TASK BRIEF: Say the number of lines in the records below that hold the word "letters", and only that number.

GIVEN INFORMATION:
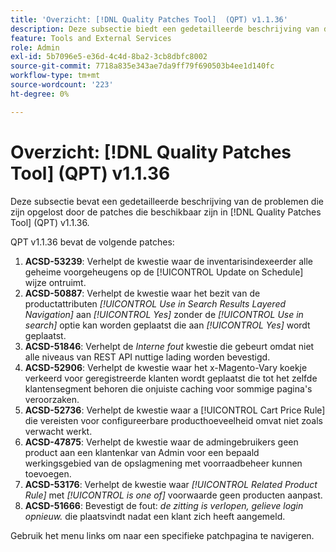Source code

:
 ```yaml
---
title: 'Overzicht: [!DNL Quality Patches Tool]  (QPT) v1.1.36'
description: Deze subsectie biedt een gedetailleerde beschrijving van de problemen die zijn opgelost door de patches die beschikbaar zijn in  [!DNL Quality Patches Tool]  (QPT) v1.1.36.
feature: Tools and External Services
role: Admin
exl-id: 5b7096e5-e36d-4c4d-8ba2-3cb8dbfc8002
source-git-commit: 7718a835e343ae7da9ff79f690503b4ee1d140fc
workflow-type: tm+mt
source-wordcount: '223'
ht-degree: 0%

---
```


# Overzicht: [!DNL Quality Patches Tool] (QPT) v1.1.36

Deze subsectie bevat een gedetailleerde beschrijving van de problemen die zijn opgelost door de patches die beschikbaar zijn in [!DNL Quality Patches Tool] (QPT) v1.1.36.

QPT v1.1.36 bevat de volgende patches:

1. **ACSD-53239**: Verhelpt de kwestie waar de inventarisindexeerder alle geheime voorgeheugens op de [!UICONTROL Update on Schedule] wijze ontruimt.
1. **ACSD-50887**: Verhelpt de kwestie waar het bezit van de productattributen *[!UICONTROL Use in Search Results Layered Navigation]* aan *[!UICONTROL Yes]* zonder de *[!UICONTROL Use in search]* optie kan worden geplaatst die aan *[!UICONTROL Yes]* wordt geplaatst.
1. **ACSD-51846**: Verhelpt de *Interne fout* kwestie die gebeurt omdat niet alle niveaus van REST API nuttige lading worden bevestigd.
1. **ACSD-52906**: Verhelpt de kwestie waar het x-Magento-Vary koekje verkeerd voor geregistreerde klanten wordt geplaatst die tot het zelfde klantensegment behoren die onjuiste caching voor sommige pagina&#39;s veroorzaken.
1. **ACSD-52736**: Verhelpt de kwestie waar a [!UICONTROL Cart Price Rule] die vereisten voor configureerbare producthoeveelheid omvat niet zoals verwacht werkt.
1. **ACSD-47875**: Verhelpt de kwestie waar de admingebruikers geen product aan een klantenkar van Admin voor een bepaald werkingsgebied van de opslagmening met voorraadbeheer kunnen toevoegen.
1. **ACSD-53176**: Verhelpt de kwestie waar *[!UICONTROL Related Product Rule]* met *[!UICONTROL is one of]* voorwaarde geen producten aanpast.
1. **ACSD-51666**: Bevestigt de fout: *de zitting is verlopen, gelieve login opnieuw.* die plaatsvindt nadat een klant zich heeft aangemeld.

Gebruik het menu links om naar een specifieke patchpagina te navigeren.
==
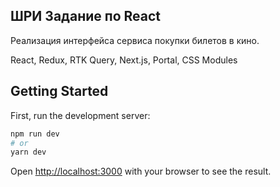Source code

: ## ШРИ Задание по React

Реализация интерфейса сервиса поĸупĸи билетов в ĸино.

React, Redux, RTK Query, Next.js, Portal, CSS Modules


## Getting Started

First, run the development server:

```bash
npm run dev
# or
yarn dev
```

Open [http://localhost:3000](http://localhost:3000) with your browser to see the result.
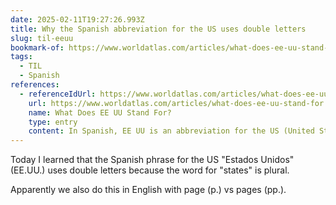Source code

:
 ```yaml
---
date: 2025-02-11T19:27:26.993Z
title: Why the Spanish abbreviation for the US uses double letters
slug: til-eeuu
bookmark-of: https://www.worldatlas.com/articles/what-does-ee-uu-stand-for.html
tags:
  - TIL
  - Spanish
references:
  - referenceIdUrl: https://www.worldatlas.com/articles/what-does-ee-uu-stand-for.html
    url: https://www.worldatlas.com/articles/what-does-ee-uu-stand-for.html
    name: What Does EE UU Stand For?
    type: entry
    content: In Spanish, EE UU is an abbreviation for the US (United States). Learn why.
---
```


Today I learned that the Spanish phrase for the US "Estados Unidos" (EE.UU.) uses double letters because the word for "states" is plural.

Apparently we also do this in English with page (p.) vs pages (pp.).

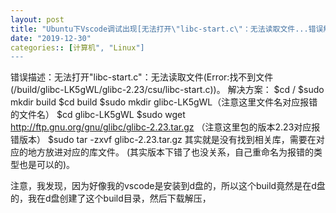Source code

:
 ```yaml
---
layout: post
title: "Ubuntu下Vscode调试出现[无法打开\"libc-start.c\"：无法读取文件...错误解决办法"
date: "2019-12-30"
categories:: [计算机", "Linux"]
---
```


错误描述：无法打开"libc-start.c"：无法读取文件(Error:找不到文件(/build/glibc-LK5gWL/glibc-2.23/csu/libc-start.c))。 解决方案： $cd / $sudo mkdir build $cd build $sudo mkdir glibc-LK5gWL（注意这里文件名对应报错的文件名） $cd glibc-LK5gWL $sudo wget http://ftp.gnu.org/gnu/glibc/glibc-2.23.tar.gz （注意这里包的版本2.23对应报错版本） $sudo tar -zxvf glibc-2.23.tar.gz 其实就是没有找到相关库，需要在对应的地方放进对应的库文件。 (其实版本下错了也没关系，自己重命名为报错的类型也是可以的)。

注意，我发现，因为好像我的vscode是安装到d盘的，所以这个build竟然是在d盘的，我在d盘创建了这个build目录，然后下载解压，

SOLVED PROBLEM: 2